CIEL proposal: Changing SpO2 and other Vital Sign concept types

Situation: In the 3.x RefApp, the Test Results feature pulls data in if there is any data for that patient where the concept Type = “Test”.

Currently in CIEL, SpO2 is a Test. This resulted in where SpO2 was showing up in Test results unexpectedly, instead of Vital Signs. This was easily fixed by changing the type in the EMR dictionary to not be “Test”; however, ideally CIEL would have a consistent way of capturing Vital Sign types.

E.g. right now, BP (which is also captured with a device) is listed as a “finding”.

Discussing with @akanter, it turns out that in SNOMED SpO2 is now an observable entry - so it doesn’t have to be a test. It would actually be a question not a finding. Same should be true of SBP.

The purpose of this thread is to discuss next steps, let people know, and i.d. any issues with changing the concept class.

CC @ball @michaelbontyes @eachillah @jdick

Although traditionally I am very cautious about changing a concept class, in this case, it does align with SNOMED CT and this would only break workflows where people were searching for the class test to record SpO2.


This came up with 3.x. The PIH EMR already switched all the vital signs concepts to class=“finding”.


FYI @akanter @grace @bistenes


What’s our definition of question, test, and finding? My rough mental working definitions are:

  • Question: something asked of the user or patient
  • Test: a procedure that provides a result
  • Finding: something you can observe by looking, listening, or touching the patient

I would’ve expected vitals signs, including BP and oximetry, to be tests, since they’re obtained through a procedure (you don’t ask the patient for their blood pressure or derive their SpO2 by simply looking at them). To separate these from other tests, I could imagine a class for vital signs. But, if these are a question or finding, what prevents hemoglobin or creatinine from being a question or finding?

What about introducing a class for Vital sign?

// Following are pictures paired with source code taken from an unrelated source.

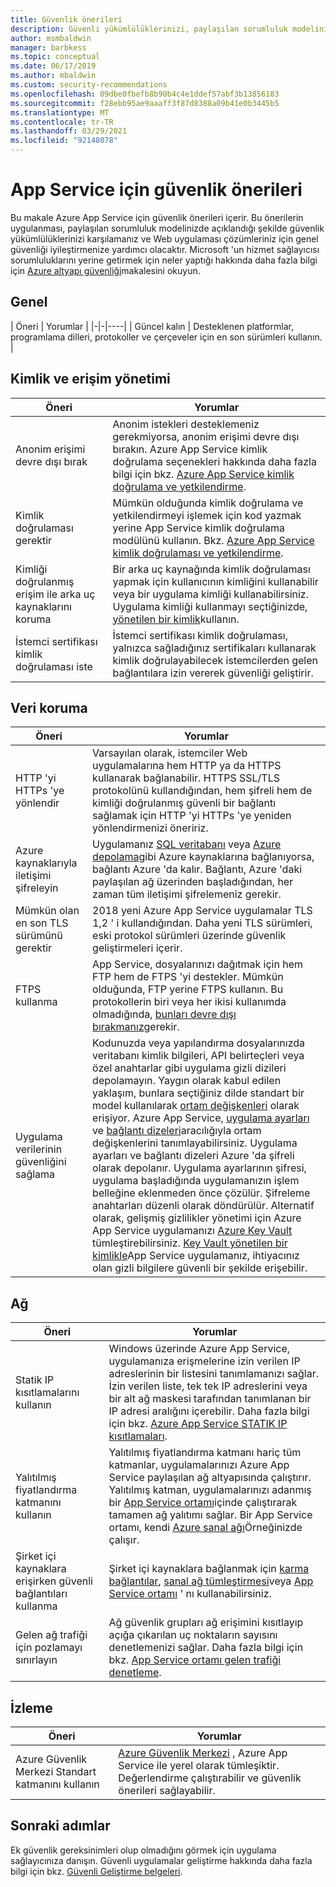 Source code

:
```yaml
---
title: Güvenlik önerileri
description: Güvenli yükümlülüklerinizi, paylaşılan sorumluluk modelinizde belirtilen şekilde karşılamanız için güvenlik önerilerini uygulayın. Uygulamanızın güvenliğini geliştirme.
author: msmbaldwin
manager: barbkess
ms.topic: conceptual
ms.date: 06/17/2019
ms.author: mbaldwin
ms.custom: security-recommendations
ms.openlocfilehash: 09dbe0fbefb8b90b4c4e1ddef57abf3b13856183
ms.sourcegitcommit: f28ebb95ae9aaaff3f87d8388a09b41e0b3445b5
ms.translationtype: MT
ms.contentlocale: tr-TR
ms.lasthandoff: 03/29/2021
ms.locfileid: "92148078"
---
```

# <a name="security-recommendations-for-app-service"></a>App Service için güvenlik önerileri

Bu makale Azure App Service için güvenlik önerileri içerir. Bu önerilerin uygulanması, paylaşılan sorumluluk modelinizde açıklandığı şekilde güvenlik yükümlülüklerinizi karşılamanız ve Web uygulaması çözümleriniz için genel güvenliği iyileştirmenize yardımcı olacaktır. Microsoft 'un hizmet sağlayıcısı sorumluluklarını yerine getirmek için neler yaptığı hakkında daha fazla bilgi için [Azure altyapı güvenliği](../security/fundamentals/infrastructure.md)makalesini okuyun.

## <a name="general"></a>Genel

| Öneri | Yorumlar |
|-|-|----|
| Güncel kalın | Desteklenen platformlar, programlama dilleri, protokoller ve çerçeveler için en son sürümleri kullanın. |

## <a name="identity-and-access-management"></a>Kimlik ve erişim yönetimi

| Öneri | Yorumlar |
|-|----|
| Anonim erişimi devre dışı bırak | Anonim istekleri desteklemeniz gerekmiyorsa, anonim erişimi devre dışı bırakın. Azure App Service kimlik doğrulama seçenekleri hakkında daha fazla bilgi için bkz. [Azure App Service kimlik doğrulama ve yetkilendirme](overview-authentication-authorization.md).|
| Kimlik doğrulaması gerektir | Mümkün olduğunda kimlik doğrulama ve yetkilendirmeyi işlemek için kod yazmak yerine App Service kimlik doğrulama modülünü kullanın. Bkz. [Azure App Service kimlik doğrulaması ve yetkilendirme](overview-authentication-authorization.md). |
| Kimliği doğrulanmış erişim ile arka uç kaynaklarını koruma | Bir arka uç kaynağında kimlik doğrulaması yapmak için kullanıcının kimliğini kullanabilir veya bir uygulama kimliği kullanabilirsiniz. Uygulama kimliği kullanmayı seçtiğinizde, [yönetilen bir kimlik](overview-managed-identity.md)kullanın.
| İstemci sertifikası kimlik doğrulaması iste | İstemci sertifikası kimlik doğrulaması, yalnızca sağladığınız sertifikaları kullanarak kimlik doğrulayabilecek istemcilerden gelen bağlantılara izin vererek güvenliği geliştirir. |

## <a name="data-protection"></a>Veri koruma

| Öneri | Yorumlar |
|-|-|
| HTTP 'yi HTTPs 'ye yönlendir | Varsayılan olarak, istemciler Web uygulamalarına hem HTTP ya da HTTPS kullanarak bağlanabilir. HTTPS SSL/TLS protokolünü kullandığından, hem şifreli hem de kimliği doğrulanmış güvenli bir bağlantı sağlamak için HTTP 'yi HTTPs 'ye yeniden yönlendirmenizi öneririz. |
| Azure kaynaklarıyla iletişimi şifreleyin | Uygulamanız [SQL veritabanı](https://azure.microsoft.com/services/sql-database/) veya [Azure depolama](../storage/index.yml)gibi Azure kaynaklarına bağlanıyorsa, bağlantı Azure 'da kalır. Bağlantı, Azure 'daki paylaşılan ağ üzerinden başladığından, her zaman tüm iletişimi şifrelemeniz gerekir. |
| Mümkün olan en son TLS sürümünü gerektir | 2018 yeni Azure App Service uygulamalar TLS 1,2 ' i kullandığından. Daha yeni TLS sürümleri, eski protokol sürümleri üzerinde güvenlik geliştirmeleri içerir. |
| FTPS kullanma | App Service, dosyalarınızı dağıtmak için hem FTP hem de FTPS 'yi destekler. Mümkün olduğunda, FTP yerine FTPS kullanın. Bu protokollerin biri veya her ikisi kullanımda olmadığında, [bunları devre dışı bırakmanız](deploy-ftp.md#enforce-ftps)gerekir. |
| Uygulama verilerinin güvenliğini sağlama | Kodunuzda veya yapılandırma dosyalarınızda veritabanı kimlik bilgileri, API belirteçleri veya özel anahtarlar gibi uygulama gizli dizileri depolamayın. Yaygın olarak kabul edilen yaklaşım, bunlara seçtiğiniz dilde standart bir model kullanılarak [ortam değişkenleri](https://wikipedia.org/wiki/Environment_variable) olarak erişiyor. Azure App Service, [uygulama ayarları](./configure-common.md) ve [bağlantı dizeleri](./configure-common.md)aracılığıyla ortam değişkenlerini tanımlayabilirsiniz. Uygulama ayarları ve bağlantı dizeleri Azure 'da şifreli olarak depolanır. Uygulama ayarlarının şifresi, uygulama başladığında uygulamanızın işlem belleğine eklenmeden önce çözülür. Şifreleme anahtarları düzenli olarak döndürülür. Alternatif olarak, gelişmiş gizlilikler yönetimi için Azure App Service uygulamanızı [Azure Key Vault](../key-vault/index.yml) tümleştirebilirsiniz. [Key Vault yönetilen bir kimlikle](../key-vault/general/tutorial-net-create-vault-azure-web-app.md)App Service uygulamanız, ihtiyacınız olan gizli bilgilere güvenli bir şekilde erişebilir. |

## <a name="networking"></a>Ağ

| Öneri | Yorumlar |
|-|-|
| Statik IP kısıtlamalarını kullanın | Windows üzerinde Azure App Service, uygulamanıza erişmelerine izin verilen IP adreslerinin bir listesini tanımlamanızı sağlar. İzin verilen liste, tek tek IP adreslerini veya bir alt ağ maskesi tarafından tanımlanan bir IP adresi aralığını içerebilir. Daha fazla bilgi için bkz. [Azure App Service STATIK IP kısıtlamaları](app-service-ip-restrictions.md).  |
| Yalıtılmış fiyatlandırma katmanını kullanın | Yalıtılmış fiyatlandırma katmanı hariç tüm katmanlar, uygulamalarınızı Azure App Service paylaşılan ağ altyapısında çalıştırır. Yalıtılmış katman, uygulamalarınızı adanmış bir [App Service ortamı](environment/intro.md)içinde çalıştırarak tamamen ağ yalıtımı sağlar. Bir App Service ortamı, kendi [Azure sanal ağı](../virtual-network/index.yml)Örneğinizde çalışır.|
| Şirket içi kaynaklara erişirken güvenli bağlantıları kullanma | Şirket içi kaynaklara bağlanmak için [karma bağlantılar](app-service-hybrid-connections.md), [sanal ağ tümleştirmesi](web-sites-integrate-with-vnet.md)veya [App Service ortamı](environment/intro.md) ' nı kullanabilirsiniz. |
| Gelen ağ trafiği için pozlamayı sınırlayın | Ağ güvenlik grupları ağ erişimini kısıtlayıp açığa çıkarılan uç noktaların sayısını denetlemenizi sağlar. Daha fazla bilgi için bkz. [App Service ortamı gelen trafiği denetleme](environment/app-service-app-service-environment-control-inbound-traffic.md). |

## <a name="monitoring"></a>İzleme

| Öneri | Yorumlar |
|-|-|
|Azure Güvenlik Merkezi Standart katmanını kullanın | [Azure Güvenlik Merkezi](../security-center/defender-for-app-service-introduction.md) , Azure App Service ile yerel olarak tümleşiktir. Değerlendirme çalıştırabilir ve güvenlik önerileri sağlayabilir. |

## <a name="next-steps"></a>Sonraki adımlar

Ek güvenlik gereksinimleri olup olmadığını görmek için uygulama sağlayıcınıza danışın. Güvenli uygulamalar geliştirme hakkında daha fazla bilgi için bkz. [Güvenli Geliştirme belgeleri](https://azure.microsoft.com/resources/develop-secure-applications-on-azure/). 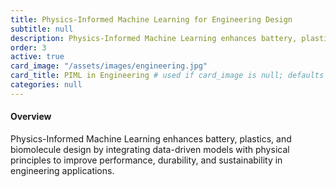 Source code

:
 ```yaml
---
title: Physics-Informed Machine Learning for Engineering Design
subtitle: null
description: Physics-Informed Machine Learning enhances battery, plastics, and biomolecule design by integrating data-driven models with physical principles to improve performance, durability, and sustainability in engineering applications.
order: 3
active: true
card_image: "/assets/images/engineering.jpg"
card_title: PIML in Engineering # used if card_image is null; defaults to title
categories: null
---
```


<h4>Overview</h4>

Physics-Informed Machine Learning enhances battery, plastics, and biomolecule design by integrating data-driven models with physical principles to improve performance, durability, and sustainability in engineering applications.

I am not sure there is any consistency here. Usually observable entity (question) is used when the result is being requested, versus the result is part of the concept. For example. Respiratory Rate is a question, but Respiratory rate low would be a finding. SNOMED has Chief complaint as a finding (since I think they are using it as a flag rather than capturing a coded complaint. The original issue was that tests have results and we put the two together… when actually the procedure is the test but the result is an observation. I don’t want to create a vital sign class until we have have multiple classes per concept. I am OK with making these questions but do worry about what this will mean for all those findings in PIH.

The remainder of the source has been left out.